Now, if I can come to this conclusion so many years later, what might the intelligence community of the United States waging a war of undetermined outcome have concluded? That they rounded up the Japanese in America and isolated them might more easily be understood in this light. It certainly changed my perspective.

That does not make it any less terrible, taking people from their homes and confiscating their property. It was not, however, without precedent. Look at the Trail of Tears. In retrospect, some policies enacted by the United States have been far from ideal. Had the German people in America been less assimilated and more easily identified, a similar policy may have fallen on them, as well.

I was born slightly after the end of World War II. The United States had been less damaged by the trial, and perhaps made stronger for the discipline of wartime production. As the only industrial nation of significance still standing we had the advantage. I have enjoyed growing up in a rather prosperous era in a nation of great wealth and opportunity.

Many made sacrifices over the years to create that prosperity. Many were sacrificed, to include Negro slaves, displaced Native Americans, and displaced Japanese Americans. I am grateful to all who contributed to the freedom and prosperity I have experienced, whether they gave willingly or unwillingly.

I am not faced with the circumstances that led the decision makers in the United States to rob citizens and resident aliens of their freedom to protect the nation from industrial espionage. However, after contemplating the matter, I am perhaps a bit less inclined to judge them for their actions. Halting a likely enemy from committing an act of war is not a bad decision in times of war.

5 comments:

mac said...

Evident to me in all the peoples you mention...NONE were white.

You noted that Germans weren't rounded up and detained during WWII but The Japanese were.
I know it may be revisionist history, but I still see a lot of the things in your post (not from you, but the US) as being, by and large, racially motivated.

It's much easier to have an "us vs them" mentality when "them" are so easily identifiable.

I still see a bit of it today. How many times have you heard the idea of racial profiling bantied about? In regards to the current war(S) ?

Michael Lockridge said...

Racism is an obvious factor in a lot of past policies. Previous generations generally had no problem with certain degrees of racism. Profiling, whether official or not, may well be a survival "instinct." (I actually want a word that is a lesser form of instinct, but can't find one that seems to work.) We are, after all, tribal creatures.

In our current involvements profiling would certainly allow more focussed targeting of resources. Very few females from Omaha who have never been out of the country and have no obvious middle eastern connections are likely terrorist threats, yet the same resources are focussed on them as more likely candidates.
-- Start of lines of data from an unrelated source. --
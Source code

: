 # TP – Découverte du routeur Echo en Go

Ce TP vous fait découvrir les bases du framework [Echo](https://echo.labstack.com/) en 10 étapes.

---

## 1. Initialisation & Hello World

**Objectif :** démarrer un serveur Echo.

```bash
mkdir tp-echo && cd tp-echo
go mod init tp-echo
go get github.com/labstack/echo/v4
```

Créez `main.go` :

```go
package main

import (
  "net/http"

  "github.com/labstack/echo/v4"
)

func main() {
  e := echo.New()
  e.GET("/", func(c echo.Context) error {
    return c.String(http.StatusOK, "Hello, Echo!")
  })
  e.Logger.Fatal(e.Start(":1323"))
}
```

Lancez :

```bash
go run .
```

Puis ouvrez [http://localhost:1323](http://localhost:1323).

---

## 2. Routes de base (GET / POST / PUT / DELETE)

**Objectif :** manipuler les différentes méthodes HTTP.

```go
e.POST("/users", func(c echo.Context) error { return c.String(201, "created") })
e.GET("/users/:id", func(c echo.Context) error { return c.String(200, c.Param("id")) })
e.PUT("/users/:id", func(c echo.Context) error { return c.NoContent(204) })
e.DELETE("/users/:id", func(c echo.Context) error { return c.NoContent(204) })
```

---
On the other hand, we have seen how well past official and unofficial policies of that nature have worked. At least as we muddle through the current situation we are more equitably invasive.

mac said...

Not all terrorists are from the Middle East.

I wonder, was vigilant surveilence of crazy boys necessary after McVeigh and his bunch attacked Oklahoma City ?
Should we monitor veterans more closely?

Michael Lockridge said...

Noted. Perhaps monitoring veterans might be a good idea, especially since so many are getting pretty raw deals in this series of conflicts.
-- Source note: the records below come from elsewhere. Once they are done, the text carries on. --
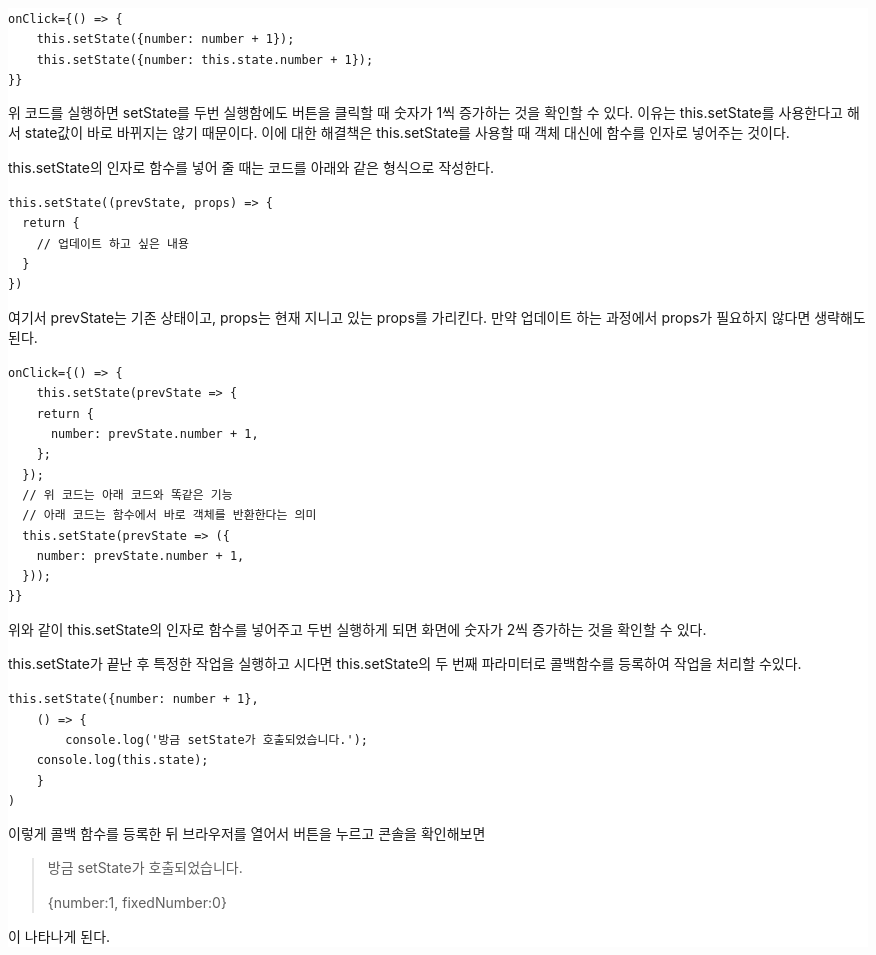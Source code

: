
 ```reat
onClick={() => {
	this.setState({number: number + 1});
	this.setState({number: this.state.number + 1});
}}
```

위 코드를 실행하면 setState를 두번 실행함에도 버튼을 클릭할 때 숫자가 1씩 증가하는 것을 확인할 수 있다. 이유는 this.setState를 사용한다고 해서 state값이 바로 바뀌지는 않기 때문이다. 이에 대한 해결책은 this.setState를 사용할 때 객체 대신에 함수를 인자로 넣어주는 것이다.

this.setState의 인자로 함수를 넣어 줄 때는 코드를 아래와 같은 형식으로 작성한다.

```react
this.setState((prevState, props) => {
  return {
    // 업데이트 하고 싶은 내용
  }
})
```

여기서 prevState는 기존 상태이고, props는 현재 지니고 있는 props를 가리킨다. 만약 업데이트 하는 과정에서 props가 필요하지 않다면 생략해도 된다.

```react
onClick={() => {
	this.setState(prevState => {
    return {
      number: prevState.number + 1,
    };
  });
  // 위 코드는 아래 코드와 똑같은 기능
  // 아래 코드는 함수에서 바로 객체를 반환한다는 의미
  this.setState(prevState => ({
    number: prevState.number + 1,
  }));
}}
```

위와 같이 this.setState의 인자로 함수를 넣어주고 두번 실행하게 되면 화면에 숫자가 2씩 증가하는 것을 확인할 수 있다.

this.setState가 끝난 후 특정한 작업을 실행하고 시다면 this.setState의 두 번째 파라미터로 콜백함수를 등록하여 작업을 처리할 수있다.

```react
this.setState({number: number + 1},
	() => {
 		console.log('방금 setState가 호출되었습니다.');
  	console.log(this.state);
	}
)
```

이렇게 콜백 함수를 등록한 뒤 브라우저를 열어서 버튼을 누르고 콘솔을 확인해보면 

> 방금 setState가 호출되었습니다.
>
> {number:1, fixedNumber:0}

이 나타나게 된다.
Being a Viet Nam Era vet, I learned a lot of things that could be useful if I one day felt the compulsion to terrorize. There are many others who know interesting things, as well. Perhaps it would be wise of the "haves" to remember that.

Outside of a radical idealism, extremes of unfairness can compel terrorism. You are right, anyone could feel the compulsion to terrorize.

Pliny-the-in-Between said...

"The Good War", by Studs Terkel is still in my opinion the best book on WW II ever written.

I remember asking my father about an excerpt from the book on the treatment of African Americans during the war.

He was briefly at Fort Knox and he corroborated the accounts. He told me that the German POW's served as cooks etc on the fort, lived in barracks and had no curfew. The black American troops had a curfew and lived away in a muddy field in tents.